● **Records from a data collection**
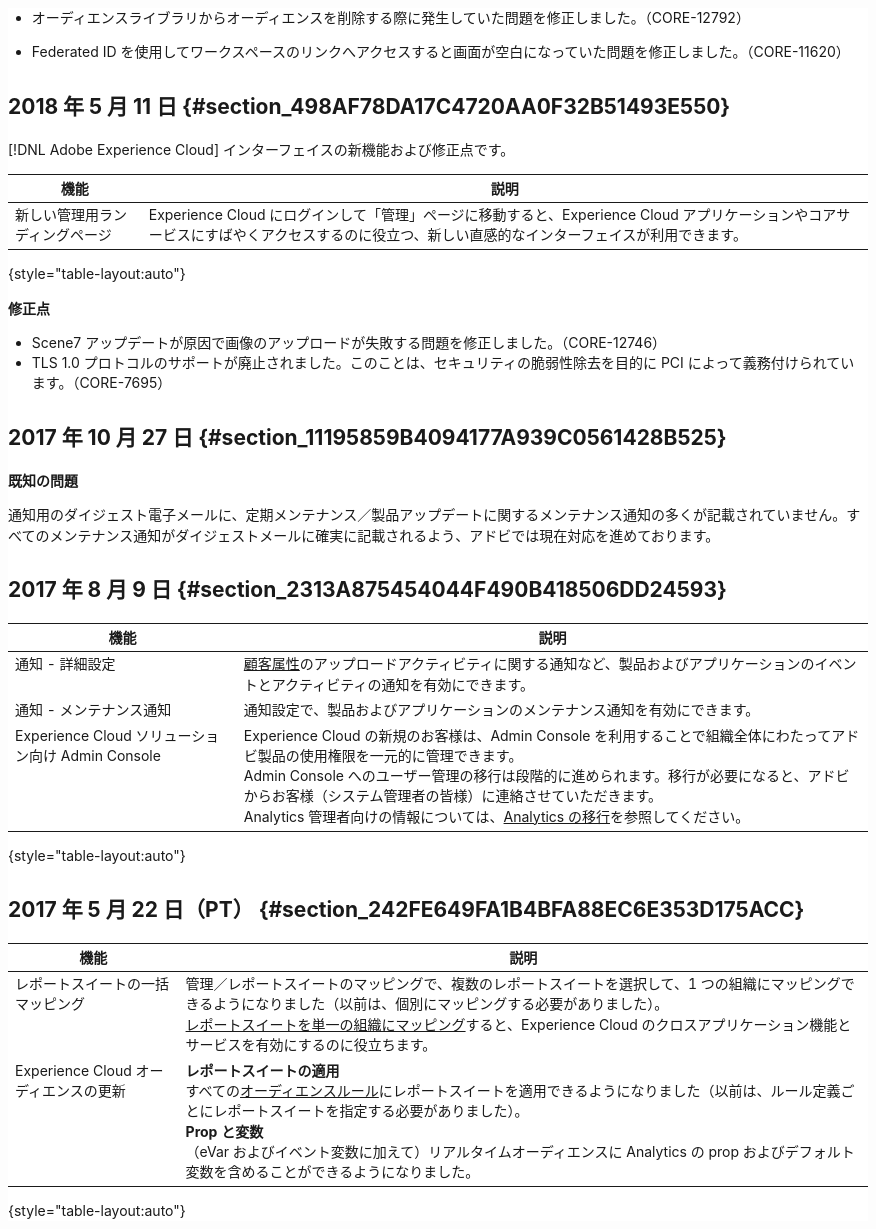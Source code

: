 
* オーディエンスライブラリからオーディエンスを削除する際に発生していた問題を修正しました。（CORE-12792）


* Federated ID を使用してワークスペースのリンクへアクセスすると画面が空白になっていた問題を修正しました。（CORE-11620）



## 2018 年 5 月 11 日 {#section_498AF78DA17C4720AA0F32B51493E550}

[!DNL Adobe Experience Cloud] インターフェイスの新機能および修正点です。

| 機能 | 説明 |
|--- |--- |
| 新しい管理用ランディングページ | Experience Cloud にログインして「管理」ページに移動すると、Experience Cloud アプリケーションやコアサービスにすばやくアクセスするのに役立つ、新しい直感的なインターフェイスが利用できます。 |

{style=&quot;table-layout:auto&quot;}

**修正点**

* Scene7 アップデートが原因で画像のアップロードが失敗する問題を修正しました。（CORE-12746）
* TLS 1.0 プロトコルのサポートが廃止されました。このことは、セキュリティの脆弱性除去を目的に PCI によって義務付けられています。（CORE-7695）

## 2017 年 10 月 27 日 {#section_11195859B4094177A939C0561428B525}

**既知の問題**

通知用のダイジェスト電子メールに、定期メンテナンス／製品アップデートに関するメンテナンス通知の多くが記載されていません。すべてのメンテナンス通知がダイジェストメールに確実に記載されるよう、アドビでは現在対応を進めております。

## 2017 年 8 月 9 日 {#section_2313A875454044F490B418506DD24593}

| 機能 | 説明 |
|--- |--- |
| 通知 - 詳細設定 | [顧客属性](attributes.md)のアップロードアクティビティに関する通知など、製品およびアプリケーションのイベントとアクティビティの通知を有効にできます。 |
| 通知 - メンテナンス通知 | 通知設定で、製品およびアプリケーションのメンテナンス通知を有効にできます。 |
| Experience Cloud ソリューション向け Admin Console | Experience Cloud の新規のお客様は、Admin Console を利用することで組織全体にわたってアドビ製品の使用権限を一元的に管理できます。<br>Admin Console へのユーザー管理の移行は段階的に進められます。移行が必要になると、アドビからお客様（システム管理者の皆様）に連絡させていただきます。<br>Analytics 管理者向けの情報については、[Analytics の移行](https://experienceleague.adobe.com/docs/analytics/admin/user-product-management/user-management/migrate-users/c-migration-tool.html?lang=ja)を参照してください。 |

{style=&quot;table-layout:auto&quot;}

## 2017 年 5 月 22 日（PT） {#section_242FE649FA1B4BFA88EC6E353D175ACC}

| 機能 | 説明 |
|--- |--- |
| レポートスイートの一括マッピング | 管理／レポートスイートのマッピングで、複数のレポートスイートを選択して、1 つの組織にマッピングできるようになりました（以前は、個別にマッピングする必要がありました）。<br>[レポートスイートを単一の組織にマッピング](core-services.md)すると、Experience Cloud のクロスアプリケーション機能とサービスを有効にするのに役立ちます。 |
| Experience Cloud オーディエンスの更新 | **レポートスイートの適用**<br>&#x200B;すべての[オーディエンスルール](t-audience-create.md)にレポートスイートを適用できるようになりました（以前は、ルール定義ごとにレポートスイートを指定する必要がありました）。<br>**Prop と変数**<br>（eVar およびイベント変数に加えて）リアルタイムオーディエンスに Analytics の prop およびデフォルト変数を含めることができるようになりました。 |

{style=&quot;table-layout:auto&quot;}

● **EXERCISE DETAILS**
Lines holding "Experience" in the data above: copy each of them.

● **SOLVED EXERCISE**
[!DNL Adobe Experience Cloud] インターフェイスの新機能および修正点です。
| 新しい管理用ランディングページ | Experience Cloud にログインして「管理」ページに移動すると、Experience Cloud アプリケーションやコアサービスにすばやくアクセスするのに役立つ、新しい直感的なインターフェイスが利用できます。 |
| Experience Cloud ソリューション向け Admin Console | Experience Cloud の新規のお客様は、Admin Console を利用することで組織全体にわたってアドビ製品の使用権限を一元的に管理できます。<br>Admin Console へのユーザー管理の移行は段階的に進められます。移行が必要になると、アドビからお客様（システム管理者の皆様）に連絡させていただきます。<br>Analytics 管理者向けの情報については、[Analytics の移行](https://experienceleague.adobe.com/docs/analytics/admin/user-product-management/user-management/migrate-users/c-migration-tool.html?lang=ja)を参照してください。 |
| レポートスイートの一括マッピング | 管理／レポートスイートのマッピングで、複数のレポートスイートを選択して、1 つの組織にマッピングできるようになりました（以前は、個別にマッピングする必要がありました）。<br>[レポートスイートを単一の組織にマッピング](core-services.md)すると、Experience Cloud のクロスアプリケーション機能とサービスを有効にするのに役立ちます。 |
| Experience Cloud オーディエンスの更新 | **レポートスイートの適用**<br>&#x200B;すべての[オーディエンスルール](t-audience-create.md)にレポートスイートを適用できるようになりました（以前は、ルール定義ごとにレポートスイートを指定する必要がありました）。<br>**Prop と変数**<br>（eVar およびイベント変数に加えて）リアルタイムオーディエンスに Analytics の prop およびデフォルト変数を含めることができるようになりました。 |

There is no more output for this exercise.